Saved data entries:
+--
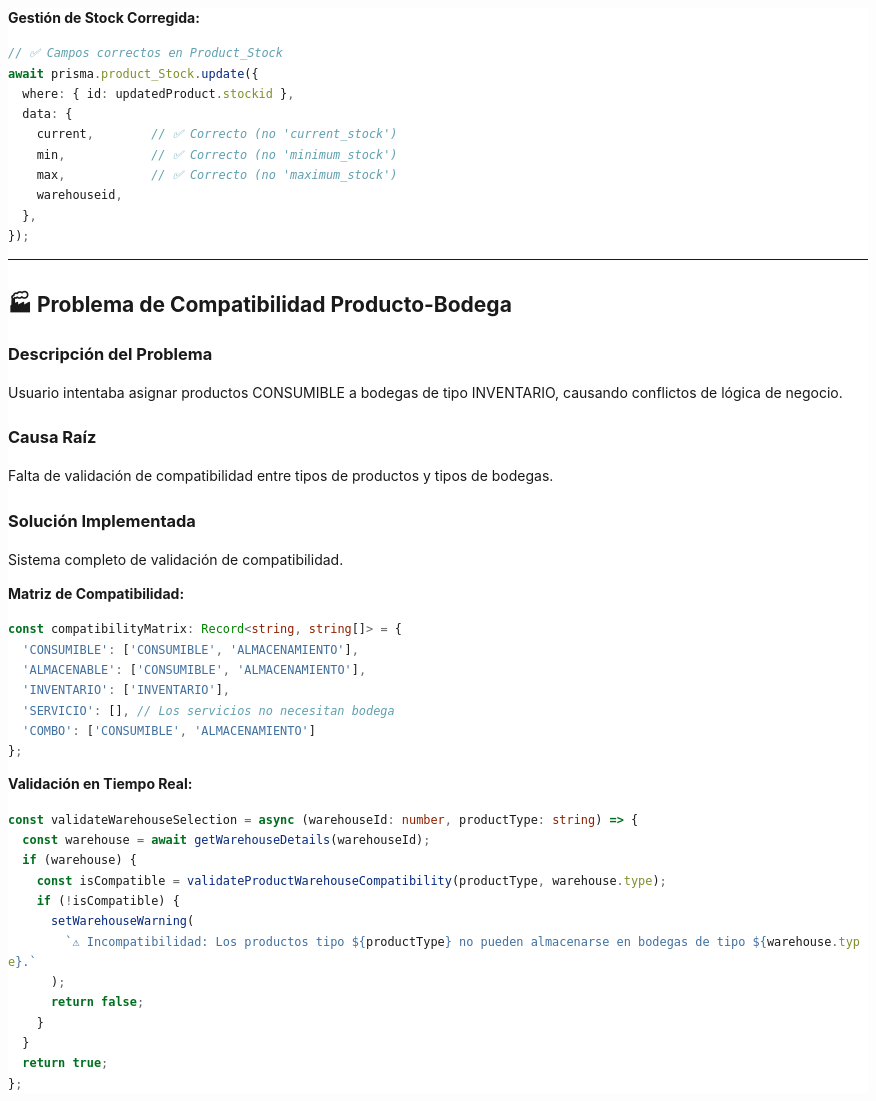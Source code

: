**Gestión de Stock Corregida:**
```typescript
// ✅ Campos correctos en Product_Stock
await prisma.product_Stock.update({
  where: { id: updatedProduct.stockid },
  data: {
    current,        // ✅ Correcto (no 'current_stock')
    min,            // ✅ Correcto (no 'minimum_stock')
    max,            // ✅ Correcto (no 'maximum_stock')
    warehouseid,
  },
});
```

---

## 🏭 Problema de Compatibilidad Producto-Bodega

### **Descripción del Problema**
Usuario intentaba asignar productos CONSUMIBLE a bodegas de tipo INVENTARIO, causando conflictos de lógica de negocio.

### **Causa Raíz**
Falta de validación de compatibilidad entre tipos de productos y tipos de bodegas.

### **Solución Implementada**
Sistema completo de validación de compatibilidad.

**Matriz de Compatibilidad:**
```typescript
const compatibilityMatrix: Record<string, string[]> = {
  'CONSUMIBLE': ['CONSUMIBLE', 'ALMACENAMIENTO'],
  'ALMACENABLE': ['CONSUMIBLE', 'ALMACENAMIENTO'],
  'INVENTARIO': ['INVENTARIO'],
  'SERVICIO': [], // Los servicios no necesitan bodega
  'COMBO': ['CONSUMIBLE', 'ALMACENAMIENTO']
};
```

**Validación en Tiempo Real:**
```typescript
const validateWarehouseSelection = async (warehouseId: number, productType: string) => {
  const warehouse = await getWarehouseDetails(warehouseId);
  if (warehouse) {
    const isCompatible = validateProductWarehouseCompatibility(productType, warehouse.type);
    if (!isCompatible) {
      setWarehouseWarning(
        `⚠️ Incompatibilidad: Los productos tipo ${productType} no pueden almacenarse en bodegas de tipo ${warehouse.type}.`
      );
      return false;
    }
  }
  return true;
};
```


  [ProductType.CONSUMIBLE]: 1,
  [ProductType.ALMACENABLE]: 2,
  [ProductType.SERVICIO]: 3,
  [ProductType.INVENTARIO]: 4,
  [ProductType.COMBO]: 5,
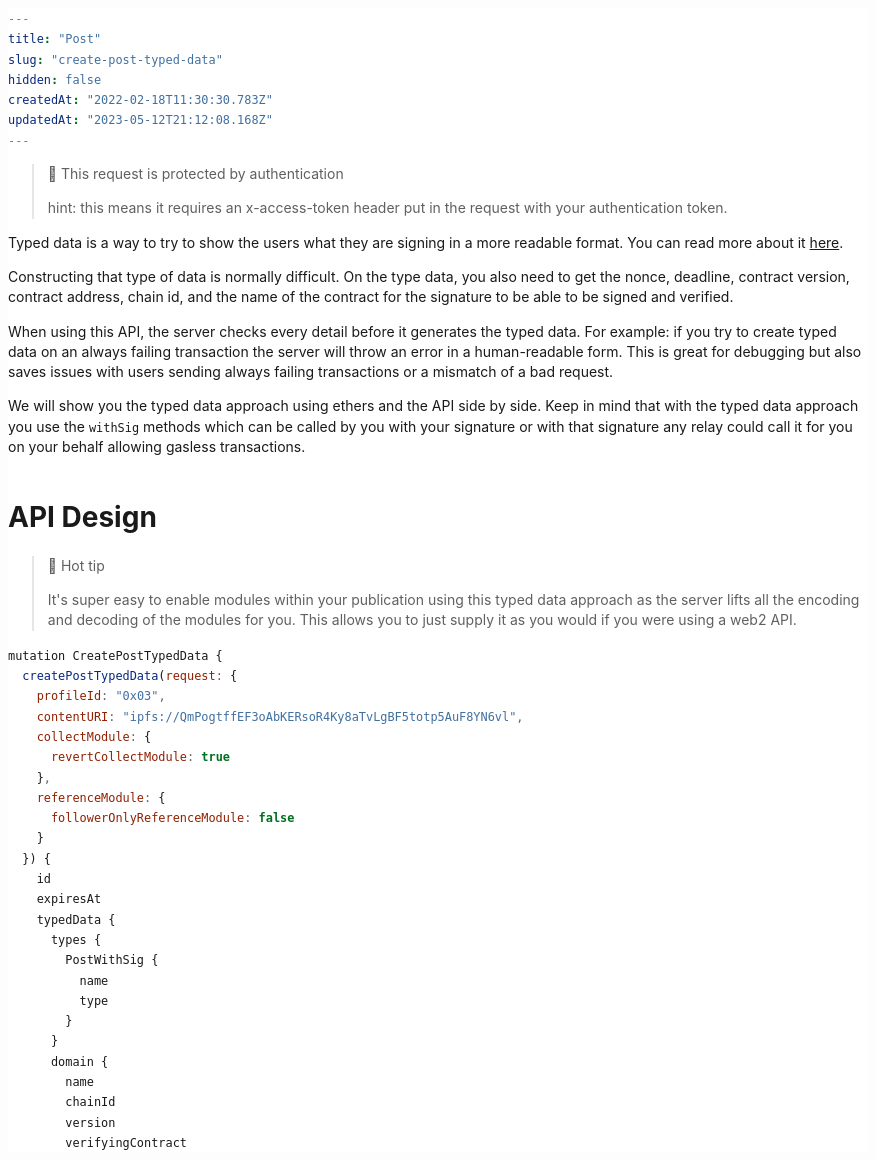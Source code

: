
 ```yaml
---
title: "Post"
slug: "create-post-typed-data"
hidden: false
createdAt: "2022-02-18T11:30:30.783Z"
updatedAt: "2023-05-12T21:12:08.168Z"
---
```


> 🚧 This request is protected by authentication
>
> hint: this means it requires an x-access-token header put in the request with your authentication token.

Typed data is a way to try to show the users what they are signing in a more readable format. You can read more about it [here](https://eips.ethereum.org/EIPS/eip-712).

Constructing that type of data is normally difficult. On the type data, you also need to get the nonce, deadline, contract version, contract address, chain id, and the name of the contract for the signature to be able to be signed and verified.

When using this API, the server checks every detail before it generates the typed data. For example: if you try to create typed data on an always failing transaction the server will throw an error in a human-readable form. This is great for debugging but also saves issues with users sending always failing transactions or a mismatch of a bad request.

We will show you the typed data approach using ethers and the API side by side. Keep in mind that with the typed data approach you use the `withSig` methods which can be called by you with your signature or with that signature any relay could call it for you on your behalf allowing gasless transactions.

# API Design

> 📘 Hot tip
>
> It's super easy to enable modules within your publication using this typed data approach as the server lifts all the encoding and decoding of the modules for you. This allows you to just supply it as you would if you were using a web2 API.

```javascript Example request
mutation CreatePostTypedData {
  createPostTypedData(request: {
    profileId: "0x03",
    contentURI: "ipfs://QmPogtffEF3oAbKERsoR4Ky8aTvLgBF5totp5AuF8YN6vl",
    collectModule: {
      revertCollectModule: true
    },
    referenceModule: {
      followerOnlyReferenceModule: false
    }
  }) {
    id
    expiresAt
    typedData {
      types {
        PostWithSig {
          name
          type
        }
      }
      domain {
        name
        chainId
        version
        verifyingContract
```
+--
WHAT YOU HAVE TO DO: Going by the data above, the answer is exactly the lines from the one holding "Falta de validación" to the one holding "Typed data is", both kept, with the pictures left out.

RESPONSE:
Falta de validación de compatibilidad entre tipos de productos y tipos de bodegas.

### **Solución Implementada**
Sistema completo de validación de compatibilidad.

**Matriz de Compatibilidad:**
```typescript
const compatibilityMatrix: Record<string, string[]> = {
  'CONSUMIBLE': ['CONSUMIBLE', 'ALMACENAMIENTO'],
  'ALMACENABLE': ['CONSUMIBLE', 'ALMACENAMIENTO'],
  'INVENTARIO': ['INVENTARIO'],
  'SERVICIO': [], // Los servicios no necesitan bodega
  'COMBO': ['CONSUMIBLE', 'ALMACENAMIENTO']
};
```

**Validación en Tiempo Real:**
```typescript
const validateWarehouseSelection = async (warehouseId: number, productType: string) => {
  const warehouse = await getWarehouseDetails(warehouseId);
  if (warehouse) {
    const isCompatible = validateProductWarehouseCompatibility(productType, warehouse.type);
    if (!isCompatible) {
      setWarehouseWarning(
        `⚠️ Incompatibilidad: Los productos tipo ${productType} no pueden almacenarse en bodegas de tipo ${warehouse.type}.`
      );
      return false;
    }
  }
  return true;
};
```


  [ProductType.CONSUMIBLE]: 1,
  [ProductType.ALMACENABLE]: 2,
  [ProductType.SERVICIO]: 3,
  [ProductType.INVENTARIO]: 4,
  [ProductType.COMBO]: 5,
Source code

:
 ```yaml
---
title: "Post"
slug: "create-post-typed-data"
hidden: false
createdAt: "2022-02-18T11:30:30.783Z"
updatedAt: "2023-05-12T21:12:08.168Z"
---
```


> 🚧 This request is protected by authentication
>
> hint: this means it requires an x-access-token header put in the request with your authentication token.

Typed data is a way to try to show the users what they are signing in a more readable format. You can read more about it [here](https://eips.ethereum.org/EIPS/eip-712).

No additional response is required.